▶ **RECORD SET**
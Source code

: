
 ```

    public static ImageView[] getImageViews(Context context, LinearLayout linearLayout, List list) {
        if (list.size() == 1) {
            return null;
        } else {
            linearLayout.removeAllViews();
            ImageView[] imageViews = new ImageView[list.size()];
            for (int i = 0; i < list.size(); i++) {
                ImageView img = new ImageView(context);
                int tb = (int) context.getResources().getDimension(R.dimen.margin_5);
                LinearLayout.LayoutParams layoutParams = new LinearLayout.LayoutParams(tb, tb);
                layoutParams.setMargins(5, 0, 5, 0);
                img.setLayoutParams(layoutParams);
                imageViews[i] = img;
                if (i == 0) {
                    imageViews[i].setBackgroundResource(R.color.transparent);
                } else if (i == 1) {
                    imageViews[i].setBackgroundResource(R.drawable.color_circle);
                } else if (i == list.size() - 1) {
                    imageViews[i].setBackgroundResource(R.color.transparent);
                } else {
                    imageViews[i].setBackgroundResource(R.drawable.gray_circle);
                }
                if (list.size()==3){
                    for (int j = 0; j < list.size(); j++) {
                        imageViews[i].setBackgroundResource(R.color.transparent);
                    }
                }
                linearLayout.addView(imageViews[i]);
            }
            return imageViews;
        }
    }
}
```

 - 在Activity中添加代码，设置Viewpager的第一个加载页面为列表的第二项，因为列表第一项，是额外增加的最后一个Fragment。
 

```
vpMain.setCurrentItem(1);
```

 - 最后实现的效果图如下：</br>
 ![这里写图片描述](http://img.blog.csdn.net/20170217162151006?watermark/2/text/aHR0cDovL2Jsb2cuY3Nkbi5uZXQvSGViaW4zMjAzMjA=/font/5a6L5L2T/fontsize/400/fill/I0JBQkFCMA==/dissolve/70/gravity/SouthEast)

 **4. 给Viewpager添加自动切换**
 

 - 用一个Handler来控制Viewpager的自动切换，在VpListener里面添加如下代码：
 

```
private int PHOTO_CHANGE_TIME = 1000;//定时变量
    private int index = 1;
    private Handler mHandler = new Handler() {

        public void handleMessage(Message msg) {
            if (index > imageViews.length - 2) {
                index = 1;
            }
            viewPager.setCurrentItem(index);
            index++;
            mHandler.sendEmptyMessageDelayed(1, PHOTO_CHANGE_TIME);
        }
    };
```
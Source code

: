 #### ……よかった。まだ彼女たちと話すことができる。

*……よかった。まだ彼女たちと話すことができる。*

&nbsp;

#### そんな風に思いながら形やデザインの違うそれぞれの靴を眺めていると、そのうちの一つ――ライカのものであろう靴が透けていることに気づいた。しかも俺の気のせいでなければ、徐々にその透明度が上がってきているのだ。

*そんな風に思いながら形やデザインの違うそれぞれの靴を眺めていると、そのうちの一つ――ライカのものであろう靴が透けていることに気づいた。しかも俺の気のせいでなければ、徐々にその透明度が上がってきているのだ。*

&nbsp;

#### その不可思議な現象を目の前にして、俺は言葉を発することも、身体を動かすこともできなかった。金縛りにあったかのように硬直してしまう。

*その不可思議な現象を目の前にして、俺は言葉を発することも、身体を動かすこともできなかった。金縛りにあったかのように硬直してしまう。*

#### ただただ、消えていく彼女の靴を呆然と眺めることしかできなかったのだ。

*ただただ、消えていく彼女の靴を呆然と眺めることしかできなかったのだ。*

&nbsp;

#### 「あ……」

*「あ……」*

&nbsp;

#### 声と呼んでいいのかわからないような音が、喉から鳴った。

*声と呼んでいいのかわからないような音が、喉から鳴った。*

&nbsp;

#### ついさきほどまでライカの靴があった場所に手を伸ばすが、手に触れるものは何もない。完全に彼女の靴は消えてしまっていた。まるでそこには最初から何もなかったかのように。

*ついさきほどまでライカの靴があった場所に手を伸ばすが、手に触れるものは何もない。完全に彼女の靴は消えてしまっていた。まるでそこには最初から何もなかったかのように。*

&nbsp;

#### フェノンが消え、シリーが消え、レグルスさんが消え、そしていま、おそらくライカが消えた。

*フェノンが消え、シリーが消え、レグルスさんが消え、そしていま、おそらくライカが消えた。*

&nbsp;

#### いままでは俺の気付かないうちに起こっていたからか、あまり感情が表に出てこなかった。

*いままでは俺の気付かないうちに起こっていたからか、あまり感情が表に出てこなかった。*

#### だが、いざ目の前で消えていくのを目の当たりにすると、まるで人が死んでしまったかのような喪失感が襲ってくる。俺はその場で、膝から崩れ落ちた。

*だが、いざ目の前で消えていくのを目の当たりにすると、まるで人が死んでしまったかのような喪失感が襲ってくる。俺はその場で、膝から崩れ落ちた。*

▶ **DIRECTIONS FOR THIS TASK**
Find all the lines containing "mHandler" in the material, then copy them.

▶ **RESPONSE**
    private Handler mHandler = new Handler() {
            mHandler.sendEmptyMessageDelayed(1, PHOTO_CHANGE_TIME);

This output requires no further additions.